Dressing Room : un corps sous le projecteur des regards

© Olivier Donnet

Ecrit par François Emmanuel et mis en scène par Guillemette Laurent. Avec Marie Bos. Du 20 janvier au 5 février 2022 au Varia.

Deux mannequins se côtoient sur scène, mais un seul est fait de chair et de sang. Et il fait froid dans le dos. À travers le personnage de Lol, le spectateur rentre par la porte de la mode et du prêt-à-porter pour aborder une question nettement moins superficielle : la question du corps et de son rapport à l’autre.

Derrière les refrains aux relents de publicités scandés comme un vieux disque rayé, ce n’est plus une mannequin mais un corps brisé qui se dévoile peu à peu. Le spectateur plonge dans le monde d’une femme qui répond à la perfection au diktat de la mode, une de ces sirènes qui illustrent les pages d’un magazine et sont sous le projecteur des regards. Mais le papier glacé est chiffonné et les sourires de Lol sonnent faux. Que se cache-t-il derrière ce corps parfait exposé comme un bel objet ? Quand les regards se transforment en arme, la violence n’a pas de limite. Le glissement s’opère doucement et les conseils mode sont remplacés par le récit d’un souvenir traumatisant d’une soirée empreinte de violence.

Un corps instrumentalisé perd-il ses droits ? À partir de quand le regard de l’autre devient-il une agression ? Au-delà de la thématique de la violence sexuelle et des questions qui en découlent, Dressing Room met en lumière des réflexions intéressantes : le corps objetisé par et pour le regard de l’autre.

Sans tomber dans du pathos et malgré certaines lenteur dans le texte, Marie Bos tient ce seul en scène avec habileté et une intensité dans le regard qui capte littéralement le spectateur. Choix de mise en scène assumé mais moins apprécié, le personnage se perd peu à peu dans ses pensées et son trauma, emportant avec lui sa clarté de langage.

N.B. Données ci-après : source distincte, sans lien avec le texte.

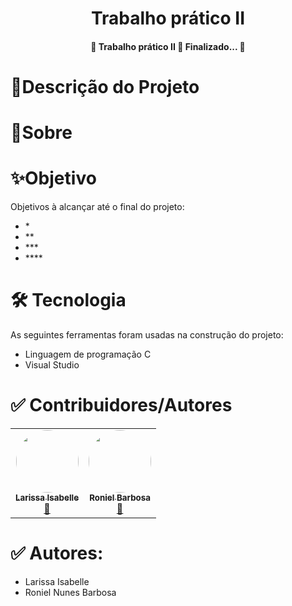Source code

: <h1 align="center">
  Trabalho prático II
</h1>


<h4 align="center">
  🚧  Trabalho prático II 🚀 Finalizado...  🚧
</h4>

<h1>
   🚀Descrição do Projeto
</h1>
<p>
 
</p>
 
 <h1>
    🎯Sobre
 </h1>
 <p>
 
 </p>
 
 <h1>
    ✨Objetivo
 </h1>
<p>
Objetivos à alcançar até o final do projeto:
</p>

<ul> 
<li>*</li> 
<li>**</li> 
<li>***</li> 
<li>****</li> 
</ul>
 
 
 
<h1>
🛠 Tecnologia
</h1>
<p>
As seguintes ferramentas foram usadas na construção do projeto:
</p>
<ul> 
<li>Linguagem de programação C</li> 
<li>Visual Studio</li> 
</ul>

 <h1>
✅ Contribuidores/Autores
 </h1>
 <table><tr>
<td align="center"><a href="https://github.com/larisabelle"><img style="border-radius: 50%;" src="https://avatars.githubusercontent.com/u/61203194?v=4" width="100px;" alt=""/><br /><sub><b>Larissa Isabelle</b></sub></a><br /><a href="https://github.com/larisabelle" title="Grupo AEDS">🚀</a>
</td>    
<td align="center"><a href="https://github.com/RonielNunes"><img style="border-radius: 50%;" src="https://avatars.githubusercontent.com/u/46944438?v=4" width="100px;" alt=""/><br /><sub><b>Roniel Barbosa</b></sub></a><br /><a href="https://github.com/RonielNunes" title="Grupo AEDS">🚀</a>
</td>
  
 
</tr>
</table>
 
 <h1>
✅ Autores:
 </h1>
 
<ul> 
<li>Larissa Isabelle</li> 
<li>Roniel Nunes Barbosa</li> 
</ul>


<!--te-->

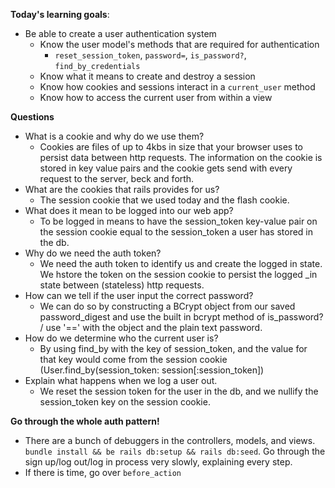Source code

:**Today's learning goals**:
* Be able to create a user authentication system
  * Know the user model's methods that are required for authentication
    * `reset_session_token`, `password=`, `is_password?`, `find_by_credentials`
  * Know what it means to create and destroy a session
  * Know how cookies and sessions interact in a `current_user` method
  * Know how to access the current user from within a view

**Questions** 
- What is a cookie and why do we use them?
  + Cookies are files of up to 4kbs in size that your browser uses to persist data between http requests. The information on the cookie is stored in key value pairs and the cookie gets send with every request to the server, beck and forth.
- What are the cookies that rails provides for us? 
  + The session cookie that we used today and the flash cookie.
- What does it mean to be logged into our web app? 
  + To be logged in means to have the session_token key-value pair on the session cookie equal to the session_token a user has stored in the db.
- Why do we need the auth token? 
  + We need the auth token to identify us and create the logged in state. We hstore the token on the session cookie to persist the logged
 _in state between (stateless) http requests.
- How can we tell if the user input the correct password? 
  + We can do so by constructing a BCrypt object from our saved password_digest and use the built in bcrypt method of is_password? / use '==' with the object and the plain text password.
- How do we determine who the current user is? 
   + By using find_by with the key of session_token, and the value for that key would come from the session cookie (User.find_by(session_token: session[:session_token])
- Explain what happens when we log a user out. 
  + We reset the session token for the user in the db, and we nullify the session_token key on the session cookie.

**Go through the whole auth pattern!**
- There are a bunch of debuggers in the controllers, models, and views. `bundle install && be rails db:setup && rails db:seed`. Go through the sign up/log out/log in process very slowly, explaining every step.
- If there is time, go over `before_action` 
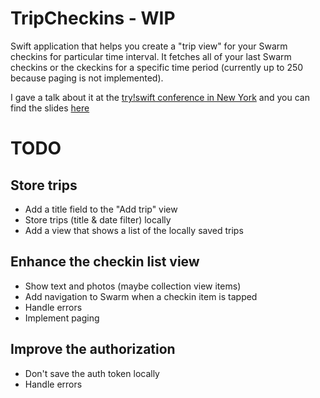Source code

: # TripCheckins - WIP 
Swift application that helps you create a "trip view" for your Swarm checkins for particular time interval.
It fetches all of your last Swarm checkins or the ckeckins for a specific time period (currently up to 250 because paging is not implemented).

I gave a talk about it at the [try!swift conference in New York](https://www.tryswift.co/events/2017/nyc/) and you can find the slides [here](https://github.com/nataliq/TripCheckins/blob/master/MVVM%20at%20scale%20@try!swift%20conference,%20NY,%202017.pdf)

# TODO
## Store trips
* Add a title field to the "Add trip" view
* Store trips (title & date filter) locally
* Add a view that shows a list of the locally saved trips

## Enhance the checkin list view
* Show text and photos (maybe collection view items)
* Add navigation to Swarm when a checkin item is tapped
* Handle errors
* Implement paging

## Improve the authorization
* Don't save the auth token locally
* Handle errors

Côté scénographie, si on applaudit des deux mains l’intéressant travail réalisé autour du reflet et du regard, fil rouge de l’ensemble de la pièce, on ne peut s’empêcher d’être perplexe sur la fin proposée.

Même si Dressing Room ne brille pas par son innovation, la pièce met en lumière une série de réflexions intéressantes sur des sujets qui doivent sortir de l’ombre : la violence sexuelle banalisée et le regard de notre société sur le corps féminin.